Financing the deficit continued to be in the forefront of investors’ minds.  Treasury yields from the three-month to the two-year points on the curve trickled higher by a few basis points, but the long-end of the curve saw more dramatic moves with the 10-year rising 33 bps to 4.9% and the 30-year rising 36 bps to 5.1%.  The 10-year Treasury briefly pierced 5% in October, but experienced a late-month rally as the Treasury Department released issuance plans for the next quarter that were lower than markets expected.  However, the damage was already done and both the intermediate-term (−1.4%) and long-end of the curve (−4.9%) lagged T-bills and front-end Treasuries.

Credit spreads widened with high yield rising 43 bps to 437 bps and investment-grade corporates increasing 8 bps to 129 bps.  Securitized assets also increased with MBS, CMBS, and ABS rising 9, 10, and 11 bps, respectively.  Rising yields and wider spreads led to negative performance across spread sectors, with investment-grade corporates, high yield corporates, and securitized assets dropping between 1.2% and 2.0%.

Real Assets

Real assets were down for the third straight month.  U.S. REITs declined 4.5% as Treasuries hit new highs.  Headlines about stressed/distressed assets were pervasive amid a difficult financing environment, with U.S. office REITs falling 9.8%.  October’s declines brought YTD returns in the office sector to −25.5%.  Data center REITs, the top performing REIT sector YTD (+17.9%), was one of the few REIT sectors to see positive returns (+1.3%).  Global REITs fell 4.8%.  Infrastructure (−3.0%) was also negatively impacted by higher rates.

After a strong rally in the third quarter, the price of Brent crude fell 7.8%.  Prices initially spiked following the start of the Israel-Hamas war due to generalized uncertainty in the Middle East.  However, prices cooled in the following days as there was no immediate disruption to supply.  Iran has sidestepped recent U.S. and European sanctions, bringing oil supply to the global market, which helped moderate prices.  If these sanctions are more strictly enforced, the global oil supply should decline and prices could rise.

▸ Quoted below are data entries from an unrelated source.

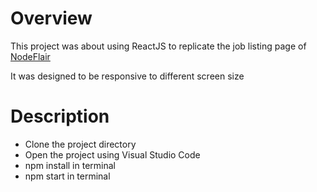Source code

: # Overview

This project was about using ReactJS to replicate the job listing page of [NodeFlair](https://www.nodeflair.com/jobs)

It was designed to be responsive to different screen size

# Description

- Clone the project directory
- Open the project using Visual Studio Code
- npm install in terminal
- npm start in terminal
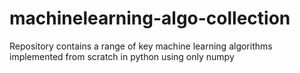 # machinelearning-algo-collection
Repository contains a range of key machine learning algorithms implemented from scratch in python using only numpy
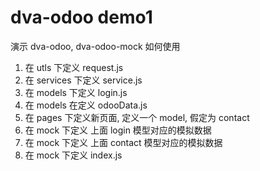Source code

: # dva-odoo demo1

演示 dva-odoo, dva-odoo-mock 如何使用

1. 在 utls 下定义 request.js
2. 在 services 下定义 service.js
3. 在 models 下定义 login.js
4. 在 models 在定义 odooData.js
5. 在 pages 下定义新页面, 定义一个 model, 假定为 contact
6. 在 mock 下定义 上面 login 模型对应的模拟数据
7. 在 mock 下定义 上面 contact 模型对应的模拟数据
8. 在 mock 下定义 index.js
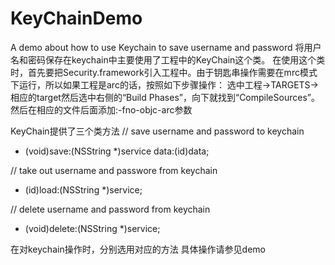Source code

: # KeyChainDemo
A demo about how to use Keychain to save username and password
将用户名和密码保存在keychain中主要使用了工程中的KeyChain这个类。
在使用这个类时，首先要把Security.framework引入工程中。由于钥匙串操作需要在mrc模式下运行，所以如果工程是arc的话，按照如下步骤操作：
选中工程->TARGETS->相应的target然后选中右侧的“Build Phases”，向下就找到“CompileSources”。然后在相应的文件后面添加:-fno-objc-arc参数

KeyChain提供了三个类方法
// save username and password to keychain
+ (void)save:(NSString *)service data:(id)data;

// take out username and passwore from keychain
+ (id)load:(NSString *)service;

// delete username and password from keychain
+ (void)delete:(NSString *)service;

在对keychain操作时，分别选用对应的方法
具体操作请参见demo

Resource equities (−4.0%) were down on the dip in oil prices.  Natural gas prices surged 33.5%, most of which occurred in the final week of the month as forecasts called for a slightly colder winter than initially expected.  While natural gas is up 1.6% YTD, it is down 28.7% year-over-year after an extended period of elevated prices following Russia’s invasion of Ukraine.  Two of the oil industry’s largest companies made blockbuster acquisitions during the month, with Exxon acquiring Pioneer Natural Resources for $60 billion, and Chevron acquiring Hess for $53 billion.  These moves represent a larger consolidation theme within the oil industry.  For most of 2023, oil companies have exercised discipline, focusing more on returns and capital efficiency and less on production, which led to a supply decline.  To replenish supplies, the companies looked at Western acquisition targets due to perceived risks overseas.  Exxon and Chevron have resources to enhance their recently acquired drilling infrastructure, allowing for greater overall extraction from existing wells in a maturing industry.

Clean energy fell 11.3%, bringing losses to 29.0% over the trailing three-month period and 34.3% YTD.  Clean energy valuations are now in line with July 2020 prices—before the industry saw the bulk of its 141.3% gain in 2020.  Factors impacting valuations include increased financing costs, which diminish the value of future cash flows.  A stream of poor earnings reports have also weakened investor sentiment after the highs of President Biden’s election and the Inflation Reduction Act announcements.  Many investors now appear to be more focused on AI and infrastructure plays.  A number of offshore wind projects off New York, Britain, the Netherlands and Norway have been shelved due to financing costs.  Additionally, many solar companies are tied to the semiconductor industry and supply chains have been impacted by geopolitical tensions and uncertainty over the future of Taiwan.